La spiritualité est une force vive mais vague dont les ressorts sont nécessairement invisibles et, par conséquent, ardus à capter. Xavier Beauvois ajoute son nom à la liste des chercheurs d’âmes. C’est un ajout qui compte.
Des Hommes Et Des Dieux raconte le grand dilemme et la prise de position historique de neuf moines français domiciliés en Algérie et confrontés au fanatisme religieux d’une frange de la population locale. Menés par le frère Christian, les moines résisteront à l’envie de faire place nette, convaincus que leur foi brille au-dessus des conflits et que leur mission universelle est d’apporter de l’amour sans condition. Cette admirable cause se heurtera à de funestes oppositions, puisque sept d’entre eux seront enlevés et assassinés.

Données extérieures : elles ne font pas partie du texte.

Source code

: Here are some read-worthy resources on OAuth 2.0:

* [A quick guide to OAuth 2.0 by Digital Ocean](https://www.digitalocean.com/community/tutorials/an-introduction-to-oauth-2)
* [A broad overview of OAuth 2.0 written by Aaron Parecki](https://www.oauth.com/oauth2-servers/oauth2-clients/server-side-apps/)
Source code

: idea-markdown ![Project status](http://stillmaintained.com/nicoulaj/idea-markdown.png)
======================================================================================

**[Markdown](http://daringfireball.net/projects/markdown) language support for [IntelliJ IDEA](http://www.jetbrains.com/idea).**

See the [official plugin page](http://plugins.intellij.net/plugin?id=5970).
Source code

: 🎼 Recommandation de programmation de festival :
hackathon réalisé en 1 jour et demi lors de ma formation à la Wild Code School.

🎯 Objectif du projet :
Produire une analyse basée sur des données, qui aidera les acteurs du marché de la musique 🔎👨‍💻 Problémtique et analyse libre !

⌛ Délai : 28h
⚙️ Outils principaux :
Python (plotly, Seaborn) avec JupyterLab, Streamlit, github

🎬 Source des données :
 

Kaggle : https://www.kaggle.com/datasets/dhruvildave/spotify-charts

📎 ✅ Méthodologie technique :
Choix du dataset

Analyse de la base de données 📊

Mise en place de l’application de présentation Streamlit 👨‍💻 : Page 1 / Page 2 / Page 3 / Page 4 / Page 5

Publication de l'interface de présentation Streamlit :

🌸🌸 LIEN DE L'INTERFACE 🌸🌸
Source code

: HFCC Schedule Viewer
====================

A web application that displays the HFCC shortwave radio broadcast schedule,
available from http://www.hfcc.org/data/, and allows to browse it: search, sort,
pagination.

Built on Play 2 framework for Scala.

Le film est moins une apologie du christianisme qu’un effort a priori honnête de réconcilier tous les hommes à travers la beauté muette de l’empathie. A ce titre, l’absence d’une bande originale est donc légitimée. Le silence a ses quartiers dans la plupart des scènes. Les dialogues ont une profonde qualité littéraire dont tous les scénaristes devraient s’inspirer car elle rehausse le propos sans jamais déposséder les comédiens de leur naturel. Tout au contraire, l’impact des mots avive notre intérêt pour ce débat sur l’implication spirituelle pendant que la simplicité du jeu fait son travail de séduction.

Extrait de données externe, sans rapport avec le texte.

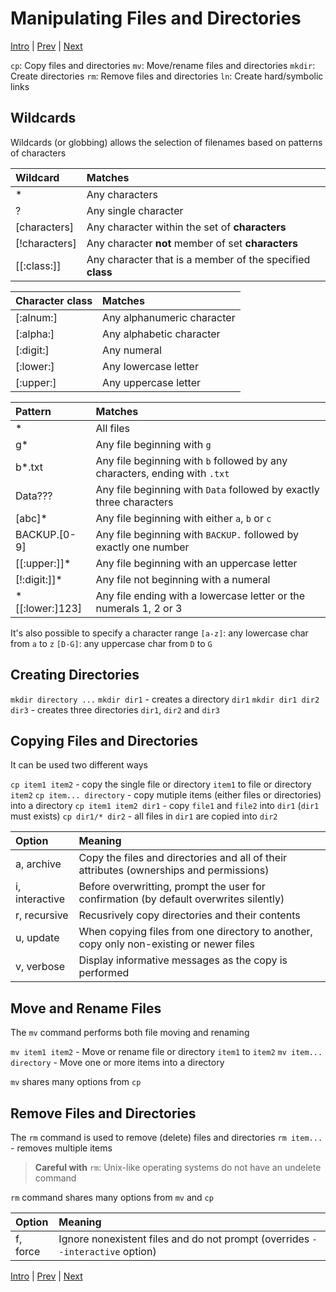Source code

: # Manipulating Files and Directories

[Intro](../Intro.md) | [Prev](LearningTheShell.md) | [Next](SymbolicLinks.md)

`cp`: Copy files and directories
`mv`: Move/rename files and directories
`mkdir`: Create directories
`rm`: Remove files and directories
`ln`: Create hard/symbolic links

## Wildcards

Wildcards (or globbing) allows the selection of filenames based on patterns of characters

| Wildcard          | Matches |
|:------------------|:--------|
| *                 | Any characters |
| ?                 | Any single character |
| \[characters\]    | Any character within the set of **characters** |
| \[!characters\]   | Any character **not** member of set **characters** |
| \[\[:class:\]\]   | Any character that is a member of the specified **class** |

| Character class   | Matches |
|:------------------|:--------|
| \[:alnum:\]       | Any alphanumeric character |
| \[:alpha:\]       | Any alphabetic character |
| \[:digit:\]       | Any numeral |
| \[:lower:\]       | Any lowercase letter |
| \[:upper:\]       | Any uppercase letter |

| Pattern               | Matches |
|:----------------------|:--------|
| *                     | All files |
| g*                    | Any file beginning with `g` |
| b*.txt                | Any file beginning with `b` followed by any characters, ending with `.txt` |
| Data???               | Any file beginning with `Data` followed by exactly three characters |
| \[abc\]*              | Any file beginning with either `a`, `b` or `c` |
| BACKUP.\[0-9\]        | Any file beginning with `BACKUP.` followed by exactly one number |
| \[\[:upper:\]\]*      | Any file beginning with an uppercase letter |
| \[!:digit:\]\]*       | Any file not beginning with a numeral |
| *\[\[:lower:\]123\]   | Any file ending with a lowercase letter or the numerals 1, 2 or 3 |

It's also possible to specify a character range
`[a-z]`: any lowercase char from `a` to `z`
`[D-G]`: any uppercase char from `D` to `G`

## Creating Directories

`mkdir directory ...`
`mkdir dir1` - creates a directory `dir1`
`mkdir dir1 dir2 dir3` - creates three directories `dir1`, `dir2` and `dir3`

## Copying Files and Directories

It can be used two different ways

`cp item1 item2` - copy the single file or directory `item1` to file or directory `item2`
`cp item... directory` - copy mutiple items (either files or directories) into a directory
`cp item1 item2 dir1` - copy `file1` and `file2` into `dir1` (`dir1` must exists)
`cp dir1/* dir2` - all files in `dir1` are copied into `dir2`

| Option            | Meaning |
|:------------------|:--------|
| a, archive        | Copy the files and directories and all of their attributes (ownerships and permissions) |
| i, interactive    | Before overwritting, prompt the user for confirmation (by default overwrites silently) |
| r, recursive      | Recusrively copy directories and their contents |
| u, update         | When copying files from one directory to another, copy only non-existing or newer files |
| v, verbose        | Display informative messages as the copy is performed |

## Move and Rename Files

The `mv` command performs both file moving and renaming

`mv item1 item2` - Move or rename file or directory `item1` to `item2`
`mv item... directory` - Move one or more items into a directory

`mv` shares many options from `cp`

## Remove Files and Directories

The `rm` command is used to remove (delete) files and directories
`rm item...` - removes multiple items

> **Careful with** `rm`: Unix-like operating systems do not have an undelete command

`rm` command shares many options from `mv` and `cp`

| Option    | Meaning |
|:----------|:--------|
| f, force  | Ignore nonexistent files and do not prompt (overrides `--interactive` option) |

[Intro](../Intro.md) | [Prev](LearningTheShell.md) | [Next](SymbolicLinks.md)
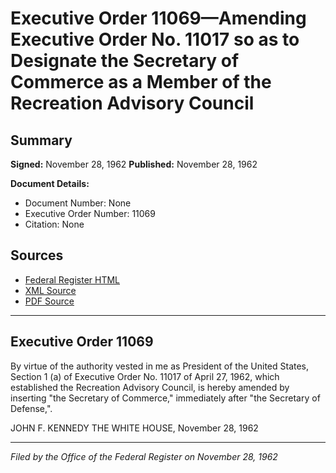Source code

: # Executive Order 11069—Amending Executive Order No. 11017 so as to Designate the Secretary of Commerce as a Member of the Recreation Advisory Council

## Summary

**Signed:** November 28, 1962
**Published:** November 28, 1962

**Document Details:**
- Document Number: None
- Executive Order Number: 11069
- Citation: None

## Sources
- [Federal Register HTML](https://www.presidency.ucsb.edu/documents/executive-order-11069-amending-executive-order-no-11017-so-designate-the-secretary)
- [XML Source](None)
- [PDF Source](None)

---

## Executive Order 11069

By virtue of the authority vested in me as President of the United States, Section 1 (a) of Executive Order No. 11017 of April 27, 1962, which established the Recreation Advisory Council, is hereby amended by inserting "the Secretary of Commerce," immediately after "the Secretary of Defense,".

JOHN F. KENNEDY
THE WHITE HOUSE,
November 28, 1962

---

*Filed by the Office of the Federal Register on November 28, 1962*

A ce jeu-là, Lambert Wilson, Michael Lonsdale et leurs coreligionnaires font charité de leur talent. Leur maîtrise du sujet impressionne. L’unique scène en musique est un bel exemple de cette force de l’émotion sans maquillage et de ce qu’un réalisateur gagne à laisser ses acteurs dominer la technique. Le dénuement du style graphique est ici un dénuement fructueux. Ce qui l’est moins, c’est la philosophie fataliste des moines pour qui l’échec, la pauvreté et la mort mènent à Dieu. S’il ne s’agit pas d’une franche inclination à la passivité et s’il est vrai que les neuf compagnons participent à la vie autochtone de leur mieux et dans les règles de leur fonction, on ne peut s’empêcher de voir qu’ils n’ont aucune influence autour d’eux et que leur bonté d’âme n’a d’effet pratique que dans les mains de frère Luc, le médecin.

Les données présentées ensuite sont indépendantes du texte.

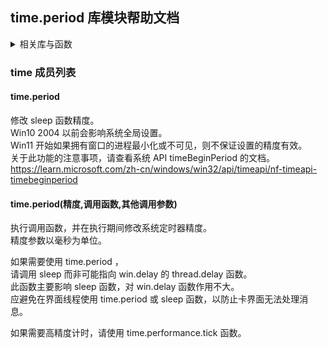 ## time.period 库模块帮助文档


<details>  <summary>相关库与函数</summary>  <p>
time.performance, time.timer, time.tick, sleep 
</p></details>


<a id="time"></a>
### time 成员列表


<a id="time.period"></a>
#### time.period 
 修改 sleep 函数精度。  
 Win10 2004 以前会影响系统全局设置。  
Win11 开始如果拥有窗口的进程最小化或不可见，则不保证设置的精度有效。  
关于此功能的注意事项，请查看系统 API timeBeginPeriod 的文档。  
https://learn.microsoft.com/zh-cn/windows/win32/api/timeapi/nf-timeapi-timebeginperiod

<a id="time.period"></a>
#### time.period(精度,调用函数,其他调用参数) 
 执行调用函数，并在执行期间修改系统定时器精度。  
精度参数以毫秒为单位。  
  
如果需要使用 time.period ，  
请调用 sleep 而非可能指向 win.delay 的 thread.delay 函数。  
此函数主要影响 sleep 函数，对 win.delay 函数作用不大。  
应避免在界面线程使用 time.period 或 sleep 函数，以防止卡界面无法处理消息。  
  
如果需要高精度计时，请使用 time.performance.tick 函数。
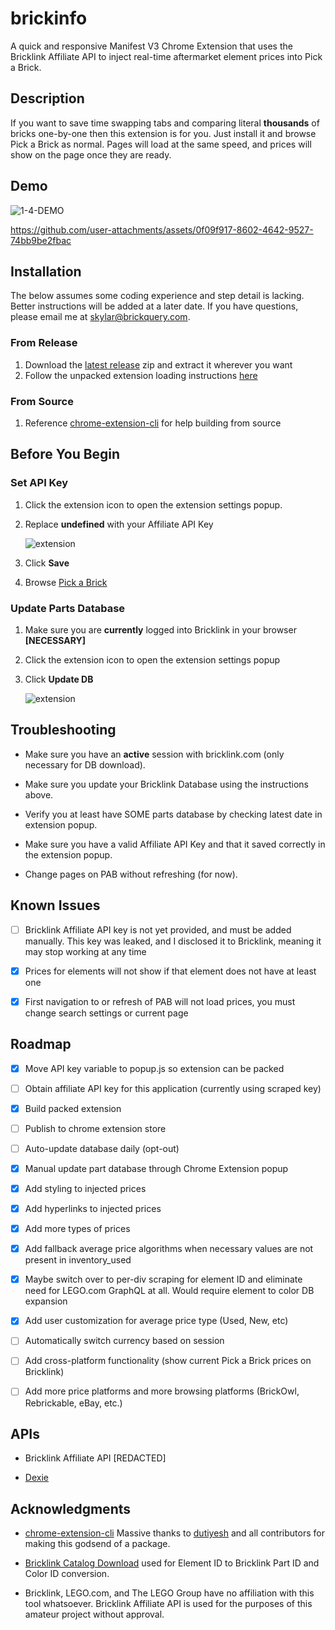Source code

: # brickinfo

A quick and responsive Manifest V3 Chrome Extension that uses the Bricklink Affiliate API to inject real-time aftermarket element prices into Pick a Brick.

## Description

If you want to save time swapping tabs and comparing literal **thousands** of bricks one-by-one then this extension is for you. Just install it and browse Pick a Brick as normal. Pages will load at the same speed, and prices will show on the page once they are ready.

## Demo

![1-4-DEMO](https://github.com/user-attachments/assets/e9abcef9-5bd4-4613-8c9e-cd9443a12ebf)

https://github.com/user-attachments/assets/0f09f917-8602-4642-9527-74bb9be2fbac

## Installation

The below assumes some coding experience and step detail is lacking. Better instructions will be added at a later date. If you have questions, please email me at [skylar@brickquery.com](mailto:skylar@brickquery.com).

### From Release

1. Download the [latest release](https://github.com/skylarshaffer/brickinfo/releases) zip and extract it wherever you want
2. Follow the unpacked extension loading instructions [here](https://developer.chrome.com/docs/extensions/get-started/tutorial/hello-world#load-unpacked)

### From Source

1. Reference [chrome-extension-cli](https://github.com/dutiyesh/chrome-extension-cli) for help building from source

## Before You Begin

### Set API Key

   1. Click the extension icon to open the extension settings popup.
   2. Replace **undefined** with your Affiliate API Key

         ![extension](https://github.com/user-attachments/assets/d3dcde35-ca9f-4860-bda4-4e3847376b04)
      
   3. Click **Save**
   4. Browse [Pick a Brick](https://www.lego.com/en-us/pick-and-build/pick-a-brick)

### Update Parts Database

   1. Make sure you are **currently** logged into Bricklink in your browser **[NECESSARY]**
   2. Click the extension icon to open the extension settings popup
   3. Click **Update DB**

         ![extension](https://github.com/user-attachments/assets/d3dcde35-ca9f-4860-bda4-4e3847376b04)

## Troubleshooting

- Make sure you have an **active** session with bricklink.com (only necessary for DB download).

- Make sure you update your Bricklink Database using the instructions above.

- Verify you at least have SOME parts database by checking latest date in extension popup.

- Make sure you have a valid Affiliate API Key and that it saved correctly in the extension popup.

- Change pages on PAB without refreshing (for now).

## Known Issues

- [ ] Bricklink Affiliate API key is not yet provided, and must be added manually. This key was leaked, and I disclosed it to Bricklink, meaning it may stop working at any time

- [x] Prices for elements will not show if that element does not have at least one

- [x] First navigation to or refresh of PAB will not load prices, you must change search settings or current page

## Roadmap

- [x] Move API key variable to popup.js so extension can be packed

- [ ] Obtain affiliate API key for this application (currently using scraped key)

- [x] Build packed extension

- [ ] Publish to chrome extension store

- [ ] Auto-update database daily (opt-out)

- [x] Manual update part database through Chrome Extension popup

- [x] Add styling to injected prices

- [x] Add hyperlinks to injected prices

- [x] Add more types of prices

- [x] Add fallback average price algorithms when necessary values are not present in inventory_used

- [x] Maybe switch over to per-div scraping for element ID and eliminate need for LEGO.com GraphQL at all. Would require element to color DB expansion

- [x] Add user customization for average price type (Used, New, etc)

- [ ] Automatically switch currency based on session

- [ ] Add cross-platform functionality (show current Pick a Brick prices on Bricklink)

- [ ] Add more price platforms and more browsing platforms (BrickOwl, Rebrickable, eBay, etc.)

## APIs

- Bricklink Affiliate API [REDACTED]

- [Dexie](https://dexie.org)

## Acknowledgments

- [chrome-extension-cli](https://github.com/dutiyesh/chrome-extension-cli) Massive thanks to [dutiyesh](https://github.com/dutiyesh) and all contributors for making this godsend of a package.

- [Bricklink Catalog Download](https://www.bricklink.com/catalogDownload.asp) used for Element ID to Bricklink Part ID and Color ID conversion.

- Bricklink, LEGO.com, and The LEGO Group have no affiliation with this tool whatsoever. Bricklink Affiliate API is used for the purposes of this amateur project without approval.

Tournés davantage vers le Très-Haut que vers le bas monde, ils ne communiquent pas leur passion. Inaptes à fuir le danger, ils sont aussi inaptes à le conjurer. Leur impuissance devient sacrée parce qu’elle est avouée. Cet aveu, à notre avis, ne ressemble pas à la force propagatrice d’un Gandhi. Cependant, le film en lui-même évite l’écueil de la mièvrerie et sans pour autant trouver des réponses satisfaisantes aux questions de rapprochement des peuples, il encourage la sincérité des idées et la dignité d’en être responsable.